Nuestro país, por supuesto, se sumó pocos años más tarde a esa corriente, y el futuro de la Dirección General de Correos (hoy Correos de Costa Rica), estaba en dudas. A inicios de siglo casi habría jurado que por estas épocas la empresa postal no sería más que un recuerdo, cuyo principal vestigio se apreciaría en la arquitectura de un longevo edificio en el corazón de San José.
Estaba equivocado. En la empresa estatal hicieron una lectura correcta del entorno tecnológico, de las amenazas al negocio, y supieron identificar bien las oportunidades. A comienzos de diciembre, publicamos el reportaje Microempresas prosperan con el comercio en línea y la entrega de paquetes, en el cual se aborda uno de los varios servicios donde la empresa ha logrado insertarse, con resultados positivos hasta la fecha: ofrecer la logística para que miles de emprendedores logren entregar sus productos en todo el país, por medio tarifas que hagan competitiva su actividad comercial.
A 25 años del estreno de Il Postino, Correos de Costa Rica recobró los números negros. Genera utilidades, pero su mezcla de ingresos tuvo que cambiar: la entrega de cartas (antes su principal actividad) está en el tercer lugar, superada por los servicios de paquetería y el centro de llamadas que, en ese orden, son los dos principales rubros en importancia.
En particular, esta historia de negocios me parece fascinante. Un digno caso de estudio. Empresarios grandes y pequeños pueden sacar valiosos lecciones, como la importancia de identificar cuál es, en escencia, la actividad vital de su empresa. ¿Será acaso entregar cartas de papel? O más bien, proveer una extensa red logística, que permita hacer llegar todo clase de bienes físicos de un punto a otro, en un tiempo reducido, y con un costo razonable.
La siguiente lección, para mí, es entender cómo mi actividad principal, amenazada por un cambio tecnológico, puede insertarse o vincularse, precisamente, a esa nueva tendencia que está demostrando un mejor desempeño y amplias oportunidades a futuro.

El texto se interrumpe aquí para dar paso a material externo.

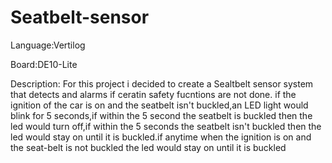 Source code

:# Seatbelt-sensor

Language:Vertilog 

Board:DE10-Lite

Description: For this project i decided to create a Sealtbelt sensor system that detects and alarms if ceratin safety fucntions are not done.
if the ignition of the car is on and the seatbelt isn't buckled,an LED light would blink for 5 seconds,if within the 5 second the seatbelt is buckled then the led would turn off,if within the 5 seconds the seatbelt isn't buckled then the led would stay on until it is buckled.if anytime when the ignition is on and the seat-belt is not buckled the led would stay on until it is buckled
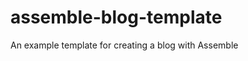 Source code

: assemble-blog-template
======================

An example template for creating a blog with Assemble
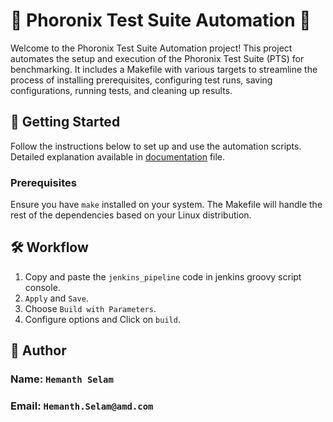 # 🌟 Phoronix Test Suite Automation 🌟

Welcome to the Phoronix Test Suite Automation project! This project automates the setup and execution of the Phoronix Test Suite (PTS) for benchmarking. It includes a Makefile with various targets to streamline the process of installing prerequisites, configuring test runs, saving configurations, running tests, and cleaning up results.

## 🚀 Getting Started

Follow the instructions below to set up and use the automation scripts. Detailed explanation available in [documentation](https://github.com/SelamHemanth/pts-automation-tool/blob/jenkins/documentation) file.

### Prerequisites

Ensure you have `make` installed on your system. The Makefile will handle the rest of the dependencies based on your Linux distribution.

## 🛠️ Workflow

1. Copy and paste the `jenkins_pipeline` code in jenkins groovy script console.
2. `Apply` and `Save`.
3. Choose `Build with Parameters`.
4. Configure options and Click on `build`.

## 👤 Author
### Name: `Hemanth Selam`
### Email: `Hemanth.Selam@amd.com`
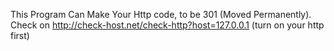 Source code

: This Program Can Make Your Http code, to be 301 (Moved Permanently). Check on http://check-host.net/check-http?host=127.0.0.1 (turn on your http first) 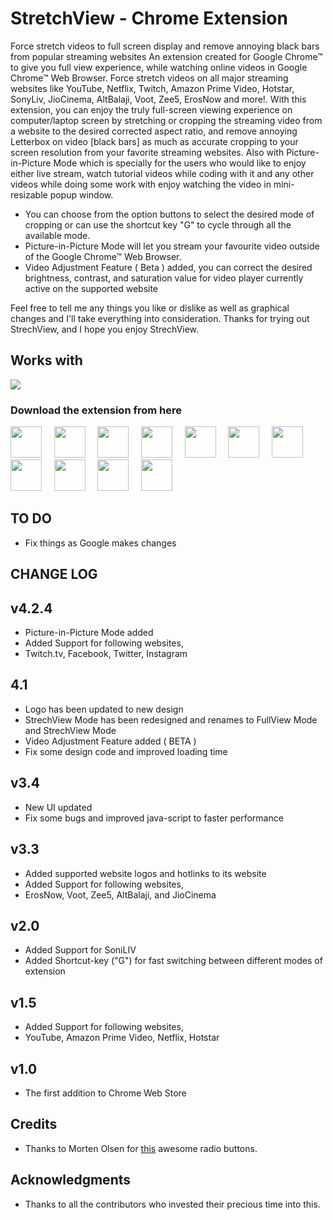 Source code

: # StretchView - Chrome Extension

Force stretch videos to full screen display and remove annoying black bars from popular streaming websites
An extension created for Google Chrome™ to give you full view experience, while watching online videos in Google Chrome™ Web Browser.
Force stretch videos on all major streaming websites like YouTube, Netflix, Twitch, Amazon Prime Video, Hotstar, SonyLiv, JioCinema, AltBalaji, Voot, Zee5, ErosNow and more!. 
With this extension, you can enjoy the truly full-screen viewing experience on computer/laptop screen by stretching or cropping the streaming video from a website to the desired corrected aspect ratio, and remove annoying Letterbox on video [black bars] as much as accurate cropping to your screen resolution from your favorite streaming websites. Also with Picture-in-Picture Mode which is specially for the users who would like to enjoy either live stream, watch tutorial videos while coding with it and any other videos while doing some work with enjoy watching the video in mini-resizable popup window. 

* You can choose from the option buttons to select the desired mode of cropping or can use the shortcut key "G" to cycle through all the available mode.
* Picture-in-Picture Mode will let you stream your favourite video outside of the Google Chrome™ Web Browser.
* Video Adjustment Feature ( Beta ) added, you can correct the desired brightness, contrast, and saturation value for video player currently active on the supported website

Feel free to tell me any things you like or dislike as well as graphical changes and I'll take everything into consideration. Thanks for trying out StrechView, and I hope you enjoy StrechView.

## Works with

[<img src="https://developer.chrome.com/webstore/images/ChromeWebStore_BadgeWBorder_v2_206x58.png">](https://chrome.google.com/webstore/detail/stretchview/ladceggegjmncgmjnnenegojgcinflci)

### Download the extension from here

<img src="https://images.justwatch.com/icon/52449861/s100/amazon-prime-video" height="50px">&nbsp;&nbsp;&nbsp;&nbsp;&nbsp;<img src="https://images.justwatch.com/icon/430997/s100/netflix" height="50px">&nbsp;&nbsp;&nbsp;&nbsp;&nbsp;<img src="https://upload.wikimedia.org/wikipedia/commons/thumb/2/26/Twitch_logo.svg/120px-Twitch_logo.svg.png" height="50px">&nbsp;&nbsp;&nbsp;&nbsp;&nbsp;<img src="https://images.justwatch.com/icon/59562423/s100/youtube" height="50px">&nbsp;&nbsp;&nbsp;&nbsp;&nbsp;<img src="https://images.justwatch.com/icon/85114140/s100/jio-cinema" height="50px">&nbsp;&nbsp;&nbsp;&nbsp;&nbsp;<img src="https://static.cloud.altbalaji.com/img/squarelogo.png" height="50px">&nbsp;&nbsp;&nbsp;&nbsp;&nbsp;<img src="https://images.justwatch.com/icon/4233120/s100/hotstar" height="50px">&nbsp;&nbsp;&nbsp;&nbsp;&nbsp;<img src="https://images.justwatch.com/icon/99832956/s100/sony-liv" height="50px">&nbsp;&nbsp;&nbsp;&nbsp;&nbsp;<img src="https://images.justwatch.com/icon/93795879/s100/zee5" height="50px">&nbsp;&nbsp;&nbsp;&nbsp;&nbsp;<img src="https://images.justwatch.com/icon/4233119/s100/voot" height="50px">&nbsp;&nbsp;&nbsp;&nbsp;&nbsp;<img src="https://images.justwatch.com/icon/82869265/s100/eros-now" height="50px">&nbsp;&nbsp;&nbsp;&nbsp;&nbsp;

## TO DO
- Fix things as Google makes changes

## CHANGE LOG

v4.2.4
--------------------
- Picture-in-Picture Mode added
- Added Support for following websites,
- Twitch.tv, Facebook, Twitter, Instagram

4.1
--------------------
- Logo has been updated to new design
- StrechView Mode has been redesigned and renames to FullView Mode and StrechView Mode
- Video Adjustment Feature added ( BETA )
- Fix some design code and improved loading time

v3.4
--------------------
- New UI updated
- Fix some bugs and improved java-script to faster performance

v3.3
--------------------
- Added supported website logos and hotlinks to its website
- Added Support for following websites,
- ErosNow, Voot, Zee5, AltBalaji, and JioCinema  

v2.0
--------------------
- Added Support for SoniLIV
- Added Shortcut-key ("G") for fast switching between different modes of extension 

v1.5
--------------------
- Added Support for following websites,
- YouTube, Amazon Prime Video, Netflix, Hotstar  

v1.0
--------------------
- The first addition to Chrome Web Store


## Credits

* Thanks to Morten Olsen for [this](http://codepen.io/mortenolsendk/pen/QbvBYy) awesome radio buttons.

## Acknowledgments

* Thanks to all the contributors who invested their precious time into this.

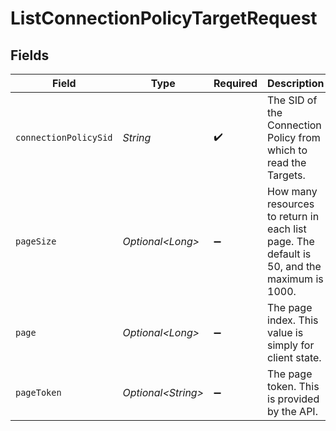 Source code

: # ListConnectionPolicyTargetRequest


## Fields

| Field                                                                                       | Type                                                                                        | Required                                                                                    | Description                                                                                 |
| ------------------------------------------------------------------------------------------- | ------------------------------------------------------------------------------------------- | ------------------------------------------------------------------------------------------- | ------------------------------------------------------------------------------------------- |
| `connectionPolicySid`                                                                       | *String*                                                                                    | :heavy_check_mark:                                                                          | The SID of the Connection Policy from which to read the Targets.                            |
| `pageSize`                                                                                  | *Optional\<Long>*                                                                           | :heavy_minus_sign:                                                                          | How many resources to return in each list page. The default is 50, and the maximum is 1000. |
| `page`                                                                                      | *Optional\<Long>*                                                                           | :heavy_minus_sign:                                                                          | The page index. This value is simply for client state.                                      |
| `pageToken`                                                                                 | *Optional\<String>*                                                                         | :heavy_minus_sign:                                                                          | The page token. This is provided by the API.                                                |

Al final, Internet y la mensajería instantánea, que parecían echar tierra sobre la tumba de los servicios postales, se convirtieron en sus redentores por medio de las compras en línea (el ecommerce).
Estas lecciones no solo aplican a empresas. También sirven para los trabajadores que se enfrentan a un mercado laboral que cambia a ritmo muy vertiginoso: el empleo formal tal cual lo conocemos será más escaso; la economía colaborativa permite organizar de forma distinta la prestación de servicios; las barreras geográficas e idiomáticas se vuelven difusas y la automatización de procesos destruye (modifica) muchos empleos y crea otros tantos.
Las escenas de Mario Ruoppolo en bicicleta, recorriendo su isla a través de cuestas pedregosas, con el mar, los riscos y acantilados de fondo, siguen vigentes, casi inalterables, en la retina. Las empresas, sin embargo, no pueden darse el lujo de quedarse inmóviles, pues el guión cambia a cada momento.